* _Records excerpted from a collection_:
- - -

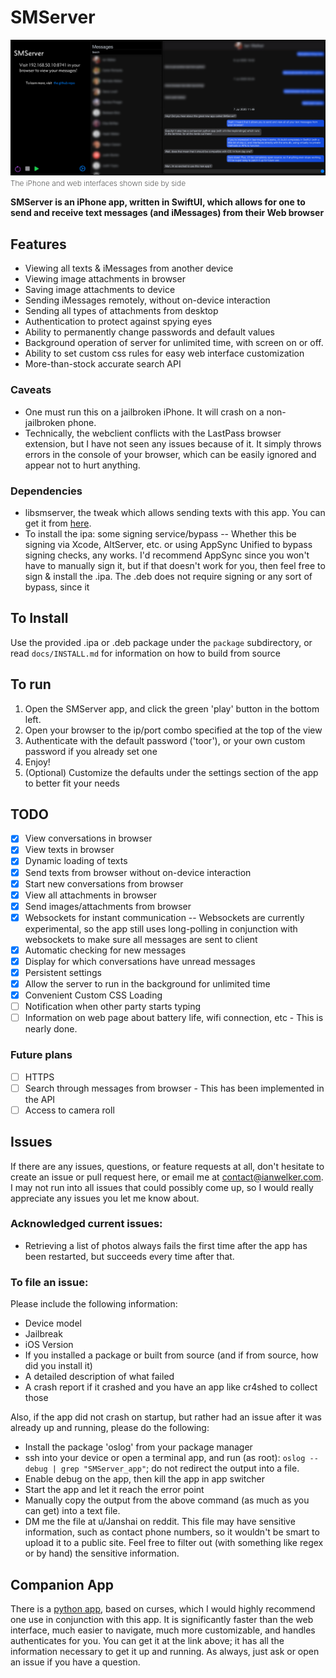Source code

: # SMServer

![The iphone & web interfaces side by side](assets/smserver.png)
<span style="font-weight: 200; font-size: 12px">The iPhone and web interfaces shown side by side</span>

**SMServer is an iPhone app, written in SwiftUI, which allows for one to send and receive text messages (and iMessages) from their Web browser**

## Features
- Viewing all texts & iMessages from another device
- Viewing image attachments in browser
- Saving image attachments to device
- Sending iMessages remotely, without on-device interaction
- Sending all types of attachments from desktop 
- Authentication to protect against spying eyes
- Ability to permanently change passwords and default values
- Background operation of server for unlimited time, with screen on or off.
- Ability to set custom css rules for easy web interface customization
- More-than-stock accurate search API

### Caveats
- One must run this on a jailbroken iPhone. It will crash on a non-jailbroken phone.
- Technically, the webclient conflicts with the LastPass browser extension, but I have not seen any issues because of it. It simply throws errors in the console of your browser, which can be easily ignored and appear not to hurt anything.

### Dependencies
- libsmserver, the tweak which allows sending texts with this app. You can get it from [here](https://github.com/iandwelker/libsmserver).
- To install the ipa: some signing service/bypass -- Whether this be signing via Xcode, AltServer, etc. or using AppSync Unified to bypass signing checks, any works. I'd recommend AppSync since you won't have to manually sign it, but if that doesn't work for you, then feel free to sign & install the .ipa. The .deb does not require signing or any sort of bypass, since it 

## To Install
Use the provided .ipa or .deb package under the `package` subdirectory, or read `docs/INSTALL.md` for information on how to build from source

## To run

1. Open the SMServer app, and click the green 'play' button in the bottom left.
3. Open your browser to the ip/port combo specified at the top of the view
4. Authenticate with the default password ('toor'), or your own custom password if you already set one
5. Enjoy!
6. (Optional) Customize the defaults under the settings section of the app to better fit your needs 

## TODO

- [x] View conversations in browser
- [x] View texts in browser
- [x] Dynamic loading of texts
- [x] Send texts from browser without on-device interaction
- [x] Start new conversations from browser
- [x] View all attachments in browser
- [x] Send images/attachments from browser
- [x] Websockets for instant communication -- Websockets are currently experimental, so the app still uses long-polling in conjunction with websockets to make sure all messages are sent to client
- [x] Automatic checking for new messages
- [x] Display for which conversations have unread messages
- [x] Persistent settings
- [x] Allow the server to run in the background for unlimited time
- [x] Convenient Custom CSS Loading
- [ ] Notification when other party starts typing
- [ ] Information on web page about battery life, wifi connection, etc - This is nearly done.

### Future plans
- [ ] HTTPS
- [ ] Search through messages from browser - This has been implemented in the API
- [ ] Access to camera roll

## Issues
If there are any issues, questions, or feature requests at all, don't hesitate to create an issue or pull request here, or email me at contact@ianwelker.com. I may not run into all issues that could possibly come up, so I would really appreciate any issues you let me know about.

### Acknowledged current issues:
- Retrieving a list of photos always fails the first time after the app has been restarted, but succeeds every time after that.

### To file an issue:
Please include the following information:
 - Device model
 - Jailbreak
 - iOS Version
 - If you installed a package or built from source (and if from source, how did you install it)
 - A detailed description of what failed
 - A crash report if it crashed and you have an app like cr4shed to collect those

Also, if the app did not crash on startup, but rather had an issue after it was already up and running, please do the following: 
 - Install the package 'oslog' from your package manager
 - ssh into your device or open a terminal app, and run (as root): `oslog --debug | grep "SMServer_app"`; do not redirect the output into a file.
 - Enable debug on the app, then kill the app in app switcher
 - Start the app and let it reach the error point
 - Manually copy the output from the above command (as much as you can get) into a text file.
 - DM me the file at u/Janshai on reddit. This file may have sensitive information, such as contact phone numbers, so it wouldn't be smart to upload it to a public site. Feel free to filter out (with something like regex or by hand) the sensitive information. 

## Companion App
There is a [python app](http://github.com/iandwelker/smserver_receiver), based on curses, which I would highly recommend one use in conjunction with this app. It is significantly faster than the web interface, much easier to navigate, much more customizable, and handles authenticates for you. You can get it at the link above; it has all the information necessary to get it up and running. As always, just ask or open an issue if you have a question.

- - -

* _Your assignment_: Pictures aside, reproduce all of the data exactly.

* _Output of the task_:
Source code

: # SMServer

![The iphone & web interfaces side by side](assets/smserver.png)
<span style="font-weight: 200; font-size: 12px">The iPhone and web interfaces shown side by side</span>

**SMServer is an iPhone app, written in SwiftUI, which allows for one to send and receive text messages (and iMessages) from their Web browser**

## Features
- Viewing all texts & iMessages from another device
- Viewing image attachments in browser
- Saving image attachments to device
- Sending iMessages remotely, without on-device interaction
- Sending all types of attachments from desktop 
- Authentication to protect against spying eyes
- Ability to permanently change passwords and default values
- Background operation of server for unlimited time, with screen on or off.
- Ability to set custom css rules for easy web interface customization
- More-than-stock accurate search API

### Caveats
- One must run this on a jailbroken iPhone. It will crash on a non-jailbroken phone.
- Technically, the webclient conflicts with the LastPass browser extension, but I have not seen any issues because of it. It simply throws errors in the console of your browser, which can be easily ignored and appear not to hurt anything.

### Dependencies
- libsmserver, the tweak which allows sending texts with this app. You can get it from [here](https://github.com/iandwelker/libsmserver).
- To install the ipa: some signing service/bypass -- Whether this be signing via Xcode, AltServer, etc. or using AppSync Unified to bypass signing checks, any works. I'd recommend AppSync since you won't have to manually sign it, but if that doesn't work for you, then feel free to sign & install the .ipa. The .deb does not require signing or any sort of bypass, since it 

## To Install
Use the provided .ipa or .deb package under the `package` subdirectory, or read `docs/INSTALL.md` for information on how to build from source

## To run

1. Open the SMServer app, and click the green 'play' button in the bottom left.
3. Open your browser to the ip/port combo specified at the top of the view
4. Authenticate with the default password ('toor'), or your own custom password if you already set one
5. Enjoy!
6. (Optional) Customize the defaults under the settings section of the app to better fit your needs 

## TODO

- [x] View conversations in browser
- [x] View texts in browser
- [x] Dynamic loading of texts
- [x] Send texts from browser without on-device interaction
- [x] Start new conversations from browser
- [x] View all attachments in browser
- [x] Send images/attachments from browser
- [x] Websockets for instant communication -- Websockets are currently experimental, so the app still uses long-polling in conjunction with websockets to make sure all messages are sent to client
- [x] Automatic checking for new messages
- [x] Display for which conversations have unread messages
- [x] Persistent settings
- [x] Allow the server to run in the background for unlimited time
- [x] Convenient Custom CSS Loading
- [ ] Notification when other party starts typing
- [ ] Information on web page about battery life, wifi connection, etc - This is nearly done.

### Future plans
- [ ] HTTPS
- [ ] Search through messages from browser - This has been implemented in the API
- [ ] Access to camera roll

## Issues
If there are any issues, questions, or feature requests at all, don't hesitate to create an issue or pull request here, or email me at contact@ianwelker.com. I may not run into all issues that could possibly come up, so I would really appreciate any issues you let me know about.

### Acknowledged current issues:
- Retrieving a list of photos always fails the first time after the app has been restarted, but succeeds every time after that.

### To file an issue:
Please include the following information:
 - Device model
 - Jailbreak
 - iOS Version
 - If you installed a package or built from source (and if from source, how did you install it)
 - A detailed description of what failed
 - A crash report if it crashed and you have an app like cr4shed to collect those

Also, if the app did not crash on startup, but rather had an issue after it was already up and running, please do the following: 
 - Install the package 'oslog' from your package manager
 - ssh into your device or open a terminal app, and run (as root): `oslog --debug | grep "SMServer_app"`; do not redirect the output into a file.
 - Enable debug on the app, then kill the app in app switcher
 - Start the app and let it reach the error point
 - Manually copy the output from the above command (as much as you can get) into a text file.
 - DM me the file at u/Janshai on reddit. This file may have sensitive information, such as contact phone numbers, so it wouldn't be smart to upload it to a public site. Feel free to filter out (with something like regex or by hand) the sensitive information. 

## Companion App
There is a [python app](http://github.com/iandwelker/smserver_receiver), based on curses, which I would highly recommend one use in conjunction with this app. It is significantly faster than the web interface, much easier to navigate, much more customizable, and handles authenticates for you. You can get it at the link above; it has all the information necessary to get it up and running. As always, just ask or open an issue if you have a question.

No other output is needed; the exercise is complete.